ProView initially wanted $400 million - so the last laugh's on Apple. The $60 million are  a drop in the bucket for Apple, and are still not enough to save proView from insolvency (but they were pressured into accepting the deal by their creditors, as it will pay off the primary creditors, leaving proView with nothing).

I bet when they initially sold the iPad license for $55,000 there were "High-Five's" all around, about what a fast one they pulled over the Guaylo company.... then, several months later, there was a rude awakening.

You're right, cunts - I bet they delayed the legal transfer exactly because they were hoping to re-milk the situation. Oh well, joke's on them :-)

----------


## harrybarracuda

I think the issue was that they bought the name from the Taiwanese subsidiary, not the parent company.

----------


## Cthulhu

... which represented itself *as* the parent company (meaning, someone at the subsidiary pocketed himself some cash)

----------


## harrybarracuda

Ah those orientals. Inscrutable. Doesn't say much for Apple's legal department though, does it?

----------


## Cthulhu

What would it say?

A company presenting themselves as the parent company, and giving all impressions that they are, deliberately omits to ratify a license -- and that's Apple's fault?

You can bet that won't happen ever again, to Apple, though.

----------


## harrybarracuda

> What would it say?
> 
> A company presenting themselves as the parent company, and giving all impressions that they are, deliberately omits to ratify a license -- and that's Apple's fault?
> 
> You can bet that won't happen ever again, to Apple, though.






> deliberately omits to ratify a license


Does what?

They told them they owned the iPad copyright for China. I'm guessing some Apple lawyer failed to notice that Taiwan is the "Republic of China", not the "People's Republic of China".

 :Smile:

----------


## Cthulhu

I must have missed where you sat in on those meetings.

----------


## harrybarracuda

^ Well if I had they wouldn't be $60,055,000 in the hole, that's for sure.

 :mid:

----------


## Cthulhu

Yeah, you would have probably made sure they are $400 million in the hole.

----------


## hazz

> What would it say?
> 
> A company presenting themselves as the parent company, and giving all impressions that they are, deliberately omits to ratify a license -- and that's Apple's fault?
> 
> You can bet that won't happen ever again, to Apple, though.


Its called due diligence, its why you hire lawyers to vet your contracts. It is a very basic and epic fail on behalf of the lawyers dealing with this.
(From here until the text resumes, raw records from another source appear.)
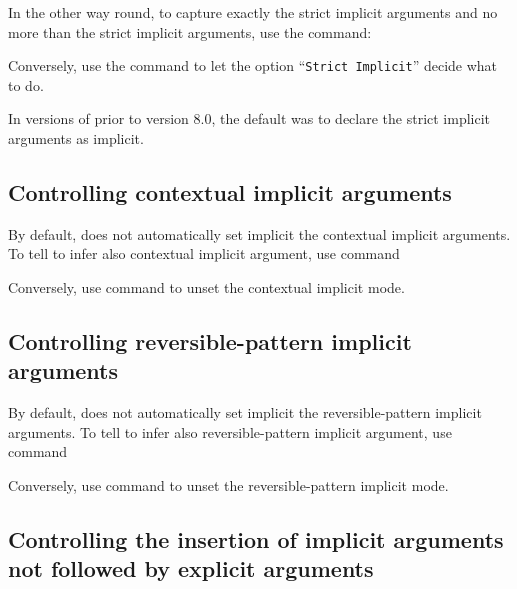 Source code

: In the other way round, to capture exactly the strict implicit arguments and no more than the strict implicit arguments, use the command:
\begin{quote}
{}
\end{quote}
Conversely, use the command {} to
let the option ``{\tt Strict Implicit}'' decide what to do.

\Rem In versions of {\Coq} prior to version 8.0, the default was to
declare the strict implicit arguments as implicit.

\subsection{Controlling contextual implicit arguments
\label{SetContextualImplicit}}

By default, {\Coq} does not automatically set implicit the contextual
implicit arguments. To tell {\Coq} to infer also contextual implicit
argument, use command  
\begin{quote}
{}
\end{quote}
Conversely, use command {} to
unset the contextual implicit mode.

\subsection{Controlling reversible-pattern implicit arguments
\label{SetReversiblePatternImplicit}}

By default, {\Coq} does not automatically set implicit the reversible-pattern
implicit arguments. To tell {\Coq} to infer also reversible-pattern implicit
argument, use command  
\begin{quote}
{}
\end{quote}
Conversely, use command {} to
unset the reversible-pattern implicit mode.

\subsection{Controlling the insertion of implicit arguments not followed by explicit arguments
\label{SetMaximalImplicitInsertion}}

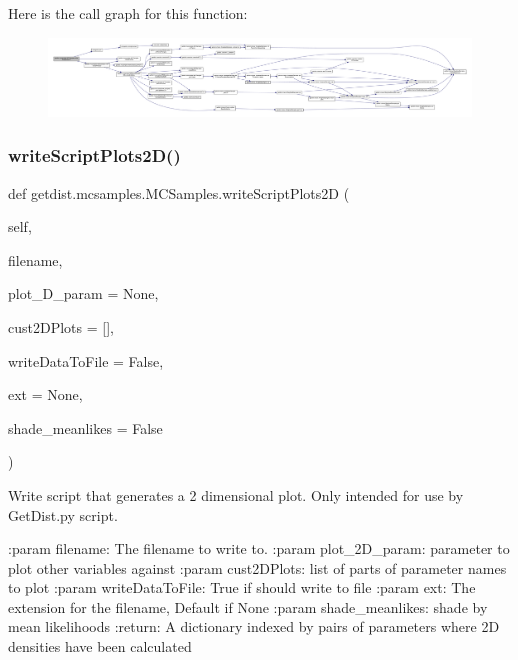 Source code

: Here is the call graph for this function\+:
\nopagebreak
\begin{figure}[H]
\begin{center}
\leavevmode
\includegraphics[width=350pt]{classgetdist_1_1mcsamples_1_1MCSamples_a658aa2c258861d420985ec8065481efa_cgraph}
\end{center}
\end{figure}
\mbox{\label{classgetdist_1_1mcsamples_1_1MCSamples_a23206744ace06726c8026481294f3f63}} 
\subsubsection{\texorpdfstring{write\+Script\+Plots2\+D()}{writeScriptPlots2D()}}
{\footnotesize\ttfamily def getdist.\+mcsamples.\+M\+C\+Samples.\+write\+Script\+Plots2D (\begin{DoxyParamCaption}\item[{}]{self,  }\item[{}]{filename,  }\item[{}]{plot\+\_\+D\+\_\+param = {\ttfamily None},  }\item[{}]{cust2\+D\+Plots = {\ttfamily \mbox{[}\mbox{]}},  }\item[{}]{write\+Data\+To\+File = {\ttfamily False},  }\item[{}]{ext = {\ttfamily None},  }\item[{}]{shade\+\_\+meanlikes = {\ttfamily False} }\end{DoxyParamCaption})}

\begin{DoxyVerb}Write script that generates a 2 dimensional plot. Only intended for use by GetDist.py script.

:param filename: The filename to write to.
:param plot_2D_param: parameter to plot other variables against 
:param cust2DPlots: list of parts of parameter names to plot
:param writeDataToFile: True if should write to file
:param ext: The extension for the filename, Default if None
:param shade_meanlikes: shade by mean likelihoods
:return: A dictionary indexed by pairs of parameters where 2D densities have been calculated
\end{DoxyVerb}
 

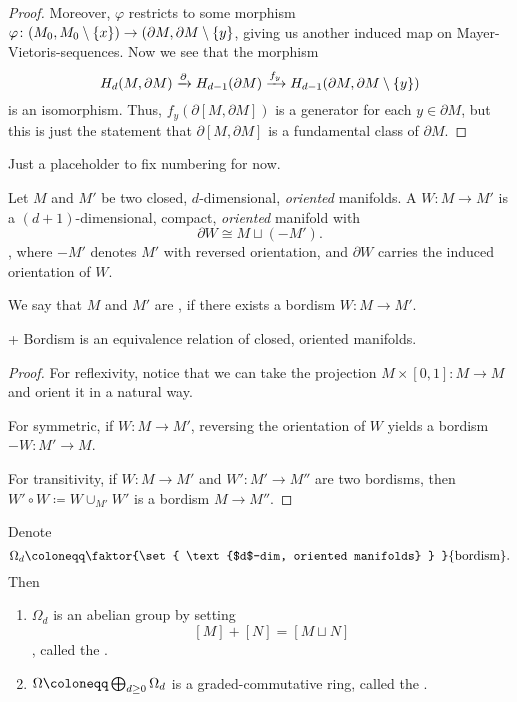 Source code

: \begin{proof}
  Moreover, $\varphi $ restricts to some morphism
  $\varphi \colon  (M_0, M_0 \setminus \left\{  x  \right\} )
  \to (\partial M, \partial M \setminus \left\{  y  \right\} $,
  giving us another induced map on Mayer-Vietoris-sequences.
  Now we see that the morphism
  \[
    H_d(M, \partial M) \xrightarrow{\partial }
    H_{d-1}(\partial M)
    \xrightarrow{f_y}
    H_{d-1}(\partial M, \partial M \setminus \left\{  y  \right\} )
  \]
  is an isomorphism.
  Thus, $f_y(\partial [M, \partial M])$ is a generator for each $y\in \partial M$,
  but this is just the statement that $\partial [M, \partial M]$
  is a fundamental class of $\partial M$.
\end{proof}

\begin{editor}
  Just a placeholder to fix numbering for now.
\end{editor}

\begin{definition}[Bordism]
  Let $M$ and $M'$ be two closed, $d$-dimensional,
  \emph{oriented} manifolds.
  A  $W\colon M \to  M'$
  is a $(d+1)$-dimensional, compact, \emph{oriented}
  manifold with
  \[
    \partial W \cong M \sqcup (-M')
  .\],
  where $-M'$ denotes $M'$ with reversed orientation,
  and $\partial W$ carries the induced orientation of $W$.

  We say that $M$ and $M'$ are ,
  if there exists a bordism $W\colon  M \to  M'$.
\end{definition}

\begin{lemma}+
  Bordism is an equivalence relation of closed, oriented manifolds.
\end{lemma}
\begin{proof}
  For reflexivity, notice that we can take
  the projection $M \times [0,1] \colon M \to  M$
  and orient it in a natural way.

  For symmetric, if $W\colon  M \to  M'$,
  reversing the orientation of $W$ yields
  a bordism $-W \colon M' \to  M$.

  For transitivity, if $W\colon M \to  M'$
  and $W' \colon M' \to  M''$ are two bordisms,
  then $W' \circ W \coloneqq W \cup _{M'} W'$
  is a bordism $M \to  M''$.
\end{proof}

\begin{lemma}
  Denote
  \[
    \Omega_d \coloneqq \faktor{\set{ \text{$d$-dim, oriented manifolds} } }{\text{bordism}}
  .\]
  Then
  \begin{enumerate}[h]
    \item $\Omega_d$ is an abelian group by setting
      \[
        [M] + [N] = [M \sqcup N]
      \],
      called the . 
    \item $\Omega \coloneqq  \directsum_{d\geq 0} \Omega_d$
      is a graded-commutative ring, called the
      .
  \end{enumerate}
\end{lemma}
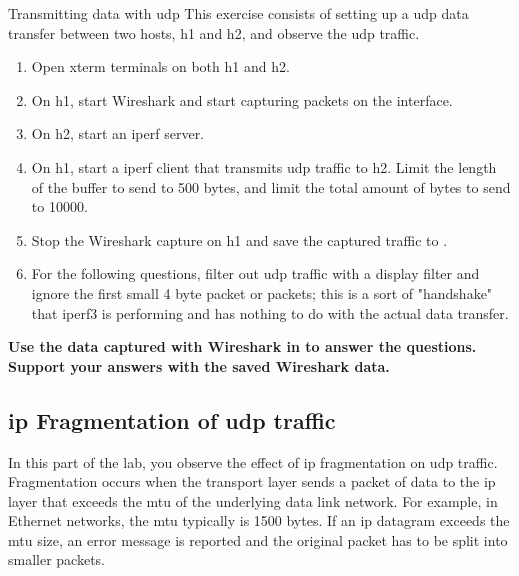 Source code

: \begin{exercise}{Transmitting data with \ac{udp}}
This exercise consists of setting up a \ac{udp} data transfer between two hosts, h1 and h2, and observe the \ac{udp} traffic.

\begin{enumerate}
	\item Open xterm terminals on both h1 and h2.
	\item On h1, start Wireshark and start capturing packets on the  interface. 
	\item On h2, start an iperf server.
	\item On h1, start a iperf client that transmits \ac{udp} traffic to h2. Limit the length of the buffer to send to 500 bytes, and limit the total amount of bytes to send to 10000. 
	\item Stop the Wireshark capture on h1 and save the captured traffic to .
	\item For the following questions, filter out \ac{udp} traffic with a display filter and ignore the first small 4 byte packet or packets; this is a sort of "handshake" that iperf3 is performing and has nothing to do with the actual data transfer.
\end{enumerate}

\textbf{Use the data captured with Wireshark in  to answer the questions. Support your answers with the saved Wireshark data.}


\end{exercise}

\newpage
\subsection{\acs{ip} Fragmentation of \ac{udp} traffic}

In this part of the lab, you observe the effect of \acs{ip} fragmentation on \ac{udp} traffic. Fragmentation occurs when the transport layer sends a packet of data to the \acs{ip} layer that exceeds the \acf{mtu} of the underlying data link network. For example, in Ethernet networks, the \ac{mtu} typically is 1500 bytes. If an \acs{ip} datagram exceeds the \ac{mtu} size, an error message is reported and the original packet has to be split into smaller packets.

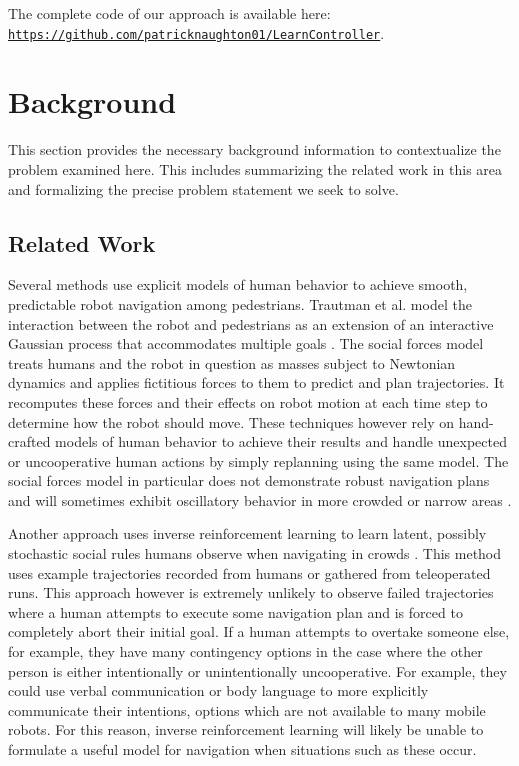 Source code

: \documentclass[letterpaper]{article}
\begin{document}
		The complete code of our approach is available here: \texttt{\url{https://github.com/patricknaughton01/LearnController}}.
	\section{Background}\label{sec:background}
		This section provides the necessary background information to contextualize the problem examined here. This includes summarizing the related work in this area and formalizing the precise problem statement we seek to solve.
		 
		\subsection{Related Work}
			Several methods use explicit models of human behavior to achieve smooth, predictable robot navigation among pedestrians. Trautman et al. model the interaction between the robot and pedestrians as an extension of an interactive Gaussian process that accommodates multiple goals \cite{caseforcoop}. The social forces model \cite{sfm} treats humans and the robot in question as masses subject to Newtonian dynamics and applies fictitious forces to them to predict and plan trajectories. It recomputes these forces and their effects on robot motion at each time step to determine how the robot should move. These techniques however rely on hand-crafted models of human behavior to achieve their results and handle unexpected or uncooperative human actions by simply replanning using the same model. The social forces model in particular does not demonstrate robust navigation plans and will sometimes exhibit oscillatory behavior in more crowded or narrow areas \cite{sfm}. 
			
			Another approach uses inverse reinforcement learning to learn latent, possibly stochastic social rules humans observe when navigating in crowds \cite{socialirl}. This method uses example trajectories recorded from humans or gathered from teleoperated runs. This approach however is extremely unlikely to observe failed trajectories where a human attempts to execute some navigation plan and is forced to completely abort their initial goal. If a human attempts to overtake someone else, for example, they have many contingency options in the case where the other person is either intentionally or unintentionally uncooperative. For example, they could use verbal communication or body language to more explicitly communicate their intentions, options which are not available to many mobile robots. For this reason, inverse reinforcement learning will likely be unable to formulate a useful model for navigation when situations such as these occur.
			
\end{document}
It's a kin to a lorry driver  crashing their van because they forgot they had a break.

----------


## harrybarracuda

> Yeah, you would have probably made sure they are $400 million in the hole.


Well that's where you're wrong, because I went to a good school and I know the PRC and the ROC are *not* the same thing.

 :Smile:

----------


## Cthulhu

Love you armchair lawyers - I went to a good school too, and I know Chinese *lie*. All the time. I bet you they *were* duly representing the parent company and all due diligence was done. 

All bets are off when they lie, after the facts, and when Chinese courts will usually find in favor of the Chinese plaintif, regardless of the facts of the case.

----------


## harrybarracuda

> All the time. I bet you they *were* duly representing the parent company and all due diligence was done.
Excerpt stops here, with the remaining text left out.